The basic units of syntax are words and clitics. A word is the smallest free form in language that can be spoken in isolation or in varying positions within a sentence and retain its semantic and pragmatic content, which we can informally refer to as its meaning. A clitic is syntactically indistinguishable from a word, but, unlike a word, it is phonologically dependent upon some other constituent of a sentence.
In general, words and clitics can be divided into groups called lexical categories. This grouping is accomplished by observing similarities in words and clitics according to several factors, such as their distribution within a sentence, the types of affixes that can be attached to them, and the type of meaning they express. All of these factors can be taken into account together because words and clitics that correlate well with each other according to one factor generally also correlate well according to the others. While classifications according to meaning or inflection can sometimes remain subject to significant ambiguity, tests of distribution are generally very reliable. Words of certain categories are restricted to occurring or not occurring alongside words of other specific categories, and these restrictions can allow simple determinations of category based on distributions to be made.
While syntactic categories can vary somewhat from language to language, most languages nonetheless possess a similar set of categories.

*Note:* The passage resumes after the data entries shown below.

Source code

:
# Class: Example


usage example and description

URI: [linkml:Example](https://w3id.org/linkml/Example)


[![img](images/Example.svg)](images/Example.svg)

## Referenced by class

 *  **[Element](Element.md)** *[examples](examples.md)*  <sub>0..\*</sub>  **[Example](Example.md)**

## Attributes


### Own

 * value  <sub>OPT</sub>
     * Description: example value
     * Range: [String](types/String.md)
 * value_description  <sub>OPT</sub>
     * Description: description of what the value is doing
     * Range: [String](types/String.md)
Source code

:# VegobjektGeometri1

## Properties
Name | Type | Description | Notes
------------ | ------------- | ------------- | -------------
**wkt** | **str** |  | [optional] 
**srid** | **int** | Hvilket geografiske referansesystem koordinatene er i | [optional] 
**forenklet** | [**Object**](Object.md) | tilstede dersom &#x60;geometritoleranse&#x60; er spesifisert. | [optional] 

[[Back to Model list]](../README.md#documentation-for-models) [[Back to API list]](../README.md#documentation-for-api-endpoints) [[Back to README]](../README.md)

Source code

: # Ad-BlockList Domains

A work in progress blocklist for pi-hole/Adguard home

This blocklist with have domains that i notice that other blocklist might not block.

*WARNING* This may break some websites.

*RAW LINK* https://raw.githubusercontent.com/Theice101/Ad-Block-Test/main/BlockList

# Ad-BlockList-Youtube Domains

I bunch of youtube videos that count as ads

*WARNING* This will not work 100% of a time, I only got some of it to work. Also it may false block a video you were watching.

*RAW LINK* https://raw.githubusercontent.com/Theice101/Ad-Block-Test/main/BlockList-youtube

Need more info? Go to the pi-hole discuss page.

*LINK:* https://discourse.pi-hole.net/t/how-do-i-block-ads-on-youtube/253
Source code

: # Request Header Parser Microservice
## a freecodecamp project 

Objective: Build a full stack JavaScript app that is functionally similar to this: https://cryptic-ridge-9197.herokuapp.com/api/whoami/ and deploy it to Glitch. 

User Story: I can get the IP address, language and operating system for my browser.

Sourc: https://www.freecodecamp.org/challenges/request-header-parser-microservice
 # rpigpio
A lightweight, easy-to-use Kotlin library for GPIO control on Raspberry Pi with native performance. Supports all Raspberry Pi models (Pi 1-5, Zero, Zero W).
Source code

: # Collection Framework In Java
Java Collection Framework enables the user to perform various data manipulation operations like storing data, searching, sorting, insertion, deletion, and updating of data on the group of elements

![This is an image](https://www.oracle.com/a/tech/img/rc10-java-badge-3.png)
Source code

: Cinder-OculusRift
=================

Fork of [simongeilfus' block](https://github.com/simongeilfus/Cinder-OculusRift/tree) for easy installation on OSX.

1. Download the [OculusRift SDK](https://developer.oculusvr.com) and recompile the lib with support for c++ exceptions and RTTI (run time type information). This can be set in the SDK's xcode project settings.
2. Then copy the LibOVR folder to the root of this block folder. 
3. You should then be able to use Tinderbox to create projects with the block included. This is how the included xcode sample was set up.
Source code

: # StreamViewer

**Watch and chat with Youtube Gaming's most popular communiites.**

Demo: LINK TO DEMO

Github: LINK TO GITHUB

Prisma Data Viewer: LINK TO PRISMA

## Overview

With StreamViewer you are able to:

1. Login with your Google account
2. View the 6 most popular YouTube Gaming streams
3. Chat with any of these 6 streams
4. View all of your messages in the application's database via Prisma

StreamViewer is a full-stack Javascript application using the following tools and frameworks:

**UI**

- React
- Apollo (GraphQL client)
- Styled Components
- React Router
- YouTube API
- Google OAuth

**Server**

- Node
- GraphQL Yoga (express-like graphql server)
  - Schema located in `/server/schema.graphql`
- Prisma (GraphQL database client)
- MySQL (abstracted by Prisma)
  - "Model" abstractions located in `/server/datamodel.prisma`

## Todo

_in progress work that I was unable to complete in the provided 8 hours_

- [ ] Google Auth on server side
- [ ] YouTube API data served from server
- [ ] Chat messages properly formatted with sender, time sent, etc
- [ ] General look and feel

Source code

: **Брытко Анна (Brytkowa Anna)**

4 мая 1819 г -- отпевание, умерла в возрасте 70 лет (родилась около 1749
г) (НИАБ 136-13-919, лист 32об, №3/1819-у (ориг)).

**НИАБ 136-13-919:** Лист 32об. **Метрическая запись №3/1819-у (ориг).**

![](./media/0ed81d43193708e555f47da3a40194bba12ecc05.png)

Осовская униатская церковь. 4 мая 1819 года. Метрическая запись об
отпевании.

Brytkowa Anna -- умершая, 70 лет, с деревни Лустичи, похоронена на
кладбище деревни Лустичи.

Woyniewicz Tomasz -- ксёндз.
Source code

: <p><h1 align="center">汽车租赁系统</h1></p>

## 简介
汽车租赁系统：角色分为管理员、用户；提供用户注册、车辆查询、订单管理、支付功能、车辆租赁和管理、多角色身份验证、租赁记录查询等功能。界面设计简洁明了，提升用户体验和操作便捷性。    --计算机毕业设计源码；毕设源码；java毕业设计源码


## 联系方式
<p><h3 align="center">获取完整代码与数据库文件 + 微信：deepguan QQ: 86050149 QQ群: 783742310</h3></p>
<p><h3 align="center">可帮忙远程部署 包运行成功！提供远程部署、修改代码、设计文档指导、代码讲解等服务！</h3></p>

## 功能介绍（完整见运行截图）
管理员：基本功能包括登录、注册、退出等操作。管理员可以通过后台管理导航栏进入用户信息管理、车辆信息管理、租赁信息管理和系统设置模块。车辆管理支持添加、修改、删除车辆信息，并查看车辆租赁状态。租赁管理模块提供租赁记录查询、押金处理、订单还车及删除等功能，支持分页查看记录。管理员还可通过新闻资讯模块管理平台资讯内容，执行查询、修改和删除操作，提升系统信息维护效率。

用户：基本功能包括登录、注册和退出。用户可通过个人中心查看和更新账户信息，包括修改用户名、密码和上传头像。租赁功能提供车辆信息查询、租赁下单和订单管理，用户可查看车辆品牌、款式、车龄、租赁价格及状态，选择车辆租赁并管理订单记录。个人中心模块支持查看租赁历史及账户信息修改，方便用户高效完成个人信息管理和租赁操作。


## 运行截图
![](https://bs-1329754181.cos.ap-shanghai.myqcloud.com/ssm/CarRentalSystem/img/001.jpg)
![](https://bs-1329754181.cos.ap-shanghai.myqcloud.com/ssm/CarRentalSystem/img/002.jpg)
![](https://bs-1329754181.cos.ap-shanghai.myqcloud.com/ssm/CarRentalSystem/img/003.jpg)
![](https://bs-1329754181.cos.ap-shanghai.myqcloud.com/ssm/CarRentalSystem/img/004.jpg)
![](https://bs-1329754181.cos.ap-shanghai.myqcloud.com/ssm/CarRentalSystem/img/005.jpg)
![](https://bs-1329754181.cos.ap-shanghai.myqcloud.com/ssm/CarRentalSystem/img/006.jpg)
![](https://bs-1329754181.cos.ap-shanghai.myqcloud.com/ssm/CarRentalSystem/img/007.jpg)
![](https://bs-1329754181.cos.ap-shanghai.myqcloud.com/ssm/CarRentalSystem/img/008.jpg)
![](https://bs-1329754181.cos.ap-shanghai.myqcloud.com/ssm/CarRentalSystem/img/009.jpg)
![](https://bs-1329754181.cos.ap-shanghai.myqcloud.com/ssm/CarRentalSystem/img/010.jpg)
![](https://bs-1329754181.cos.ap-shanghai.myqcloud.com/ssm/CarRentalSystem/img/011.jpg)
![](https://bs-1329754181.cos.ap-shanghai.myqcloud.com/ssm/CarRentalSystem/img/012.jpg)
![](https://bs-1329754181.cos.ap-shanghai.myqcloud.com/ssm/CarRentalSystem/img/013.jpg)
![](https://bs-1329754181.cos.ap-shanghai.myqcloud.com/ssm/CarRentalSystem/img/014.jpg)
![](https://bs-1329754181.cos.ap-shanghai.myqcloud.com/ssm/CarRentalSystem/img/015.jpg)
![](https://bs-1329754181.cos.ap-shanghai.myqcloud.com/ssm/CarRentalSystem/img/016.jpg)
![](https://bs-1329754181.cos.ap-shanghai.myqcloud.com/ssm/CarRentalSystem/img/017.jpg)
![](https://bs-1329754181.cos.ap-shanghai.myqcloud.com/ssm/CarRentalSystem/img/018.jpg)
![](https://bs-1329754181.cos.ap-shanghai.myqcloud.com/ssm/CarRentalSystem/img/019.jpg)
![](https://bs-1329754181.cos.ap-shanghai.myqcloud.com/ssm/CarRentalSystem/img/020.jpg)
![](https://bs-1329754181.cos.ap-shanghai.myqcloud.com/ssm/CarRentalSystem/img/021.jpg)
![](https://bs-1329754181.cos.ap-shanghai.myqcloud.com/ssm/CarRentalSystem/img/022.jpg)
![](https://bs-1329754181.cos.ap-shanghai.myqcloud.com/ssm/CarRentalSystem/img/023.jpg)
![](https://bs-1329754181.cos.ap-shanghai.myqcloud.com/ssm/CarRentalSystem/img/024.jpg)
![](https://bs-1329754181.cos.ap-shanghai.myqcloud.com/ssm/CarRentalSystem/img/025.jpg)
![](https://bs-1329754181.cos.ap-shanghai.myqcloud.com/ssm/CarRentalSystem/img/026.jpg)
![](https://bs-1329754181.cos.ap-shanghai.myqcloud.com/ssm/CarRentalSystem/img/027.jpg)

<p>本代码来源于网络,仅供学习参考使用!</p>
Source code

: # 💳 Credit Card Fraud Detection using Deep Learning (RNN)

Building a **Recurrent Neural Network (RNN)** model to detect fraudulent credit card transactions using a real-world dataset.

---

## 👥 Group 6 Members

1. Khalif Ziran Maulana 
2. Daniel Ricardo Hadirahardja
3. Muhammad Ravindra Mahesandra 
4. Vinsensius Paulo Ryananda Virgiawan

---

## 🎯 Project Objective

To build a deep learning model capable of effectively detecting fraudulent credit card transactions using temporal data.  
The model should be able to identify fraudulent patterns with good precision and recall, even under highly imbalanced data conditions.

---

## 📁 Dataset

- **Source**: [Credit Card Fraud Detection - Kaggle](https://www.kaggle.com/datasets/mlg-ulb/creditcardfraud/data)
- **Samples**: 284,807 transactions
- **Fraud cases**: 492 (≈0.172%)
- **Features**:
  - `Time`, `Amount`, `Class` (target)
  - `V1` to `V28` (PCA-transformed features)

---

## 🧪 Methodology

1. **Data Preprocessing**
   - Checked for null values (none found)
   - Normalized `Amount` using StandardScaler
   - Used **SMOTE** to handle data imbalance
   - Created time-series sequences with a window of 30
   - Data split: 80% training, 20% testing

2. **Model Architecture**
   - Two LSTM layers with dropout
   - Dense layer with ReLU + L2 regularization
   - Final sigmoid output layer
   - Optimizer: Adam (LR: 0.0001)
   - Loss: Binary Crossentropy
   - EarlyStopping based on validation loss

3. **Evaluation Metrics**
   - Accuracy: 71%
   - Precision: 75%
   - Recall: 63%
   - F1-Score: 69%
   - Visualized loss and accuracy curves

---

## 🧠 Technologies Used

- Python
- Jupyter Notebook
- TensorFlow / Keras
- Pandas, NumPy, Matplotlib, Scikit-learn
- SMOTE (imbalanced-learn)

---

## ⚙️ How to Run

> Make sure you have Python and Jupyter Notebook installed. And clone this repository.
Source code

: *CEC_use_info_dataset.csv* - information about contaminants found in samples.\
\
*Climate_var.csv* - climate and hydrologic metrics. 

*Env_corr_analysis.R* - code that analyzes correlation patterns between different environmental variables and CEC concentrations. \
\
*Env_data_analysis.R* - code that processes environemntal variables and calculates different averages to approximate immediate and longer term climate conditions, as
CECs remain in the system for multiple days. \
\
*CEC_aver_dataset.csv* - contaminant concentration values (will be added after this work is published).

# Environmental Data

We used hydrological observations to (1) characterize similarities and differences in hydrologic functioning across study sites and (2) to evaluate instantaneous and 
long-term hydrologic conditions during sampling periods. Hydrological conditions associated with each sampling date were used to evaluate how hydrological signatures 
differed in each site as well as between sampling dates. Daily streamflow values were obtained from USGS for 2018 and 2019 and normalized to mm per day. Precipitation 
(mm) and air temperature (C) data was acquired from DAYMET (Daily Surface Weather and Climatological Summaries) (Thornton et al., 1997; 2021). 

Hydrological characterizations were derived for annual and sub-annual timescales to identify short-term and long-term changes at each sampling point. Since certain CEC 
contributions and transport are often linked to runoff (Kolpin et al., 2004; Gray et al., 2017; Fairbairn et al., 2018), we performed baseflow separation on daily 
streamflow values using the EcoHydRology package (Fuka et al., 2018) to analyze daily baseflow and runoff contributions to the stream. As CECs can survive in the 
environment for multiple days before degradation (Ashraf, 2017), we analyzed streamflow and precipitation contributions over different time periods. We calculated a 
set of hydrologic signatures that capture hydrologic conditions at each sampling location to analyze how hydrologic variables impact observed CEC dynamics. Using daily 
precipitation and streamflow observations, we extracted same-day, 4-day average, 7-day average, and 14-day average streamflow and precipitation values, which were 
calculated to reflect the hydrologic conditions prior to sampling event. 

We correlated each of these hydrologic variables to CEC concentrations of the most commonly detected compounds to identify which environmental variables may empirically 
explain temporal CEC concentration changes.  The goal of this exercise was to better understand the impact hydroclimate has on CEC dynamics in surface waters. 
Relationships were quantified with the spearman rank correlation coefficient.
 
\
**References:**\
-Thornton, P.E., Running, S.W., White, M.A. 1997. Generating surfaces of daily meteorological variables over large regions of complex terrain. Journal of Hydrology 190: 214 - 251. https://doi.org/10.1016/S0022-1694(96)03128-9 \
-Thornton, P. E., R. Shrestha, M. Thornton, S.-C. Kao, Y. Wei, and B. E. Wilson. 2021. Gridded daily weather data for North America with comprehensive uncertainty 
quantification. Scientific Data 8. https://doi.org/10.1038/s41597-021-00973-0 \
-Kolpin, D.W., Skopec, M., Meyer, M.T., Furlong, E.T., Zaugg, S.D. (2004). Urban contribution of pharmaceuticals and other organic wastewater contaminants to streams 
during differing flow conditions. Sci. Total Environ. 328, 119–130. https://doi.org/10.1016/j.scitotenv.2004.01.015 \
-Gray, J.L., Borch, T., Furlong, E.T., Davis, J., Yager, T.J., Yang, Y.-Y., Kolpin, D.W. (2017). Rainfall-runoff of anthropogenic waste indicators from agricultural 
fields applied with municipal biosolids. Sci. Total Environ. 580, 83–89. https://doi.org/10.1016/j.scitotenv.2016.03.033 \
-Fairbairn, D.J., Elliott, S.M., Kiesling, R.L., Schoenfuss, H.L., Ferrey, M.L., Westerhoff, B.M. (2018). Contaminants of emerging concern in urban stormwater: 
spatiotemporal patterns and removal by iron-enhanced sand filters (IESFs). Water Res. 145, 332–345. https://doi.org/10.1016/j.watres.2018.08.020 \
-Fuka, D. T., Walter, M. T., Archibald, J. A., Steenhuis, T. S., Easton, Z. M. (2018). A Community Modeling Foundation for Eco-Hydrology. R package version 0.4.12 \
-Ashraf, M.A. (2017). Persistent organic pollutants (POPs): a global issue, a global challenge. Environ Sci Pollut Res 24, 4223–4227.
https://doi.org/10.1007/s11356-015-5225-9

A typical list of such categories with their most common linguistic abbreviations is given as follows:
- Noun (N)
- Pronoun (Pr)
- Verb (V)
- Adjective (A)
- Adposition (P)
- Adverb (Adv)
- Degree word (Deg)
- Auxiliary (Aux)
- Modal auxiliary (Mod)
- Interjection (I)
- Determiner (D or Det)
- Conjunction (Con)
- Coordinate conjuction (C)
- Subordinate conjunction (Sub)
The twice-indented categories can often be treated as simply a part of the categories they fall under; treating them seperately is unnecessary for the purposes of most basic syntactic investigation.
The last several categories in the list, from degree words onward, are referred to as functional categories in contrast with other lexical categories because their words have little lexical meaning but instead express such things as grammatical relationships and functions between other words in a sentence. Words that fit these criteria but cannot be comfortably placed in any group are sometimes given the generic label of "particle" (Par), though the term "particle" generally refers to a much broader set of words and clitics than this, also encompassing some conjunctions, interjections, determiners, etc.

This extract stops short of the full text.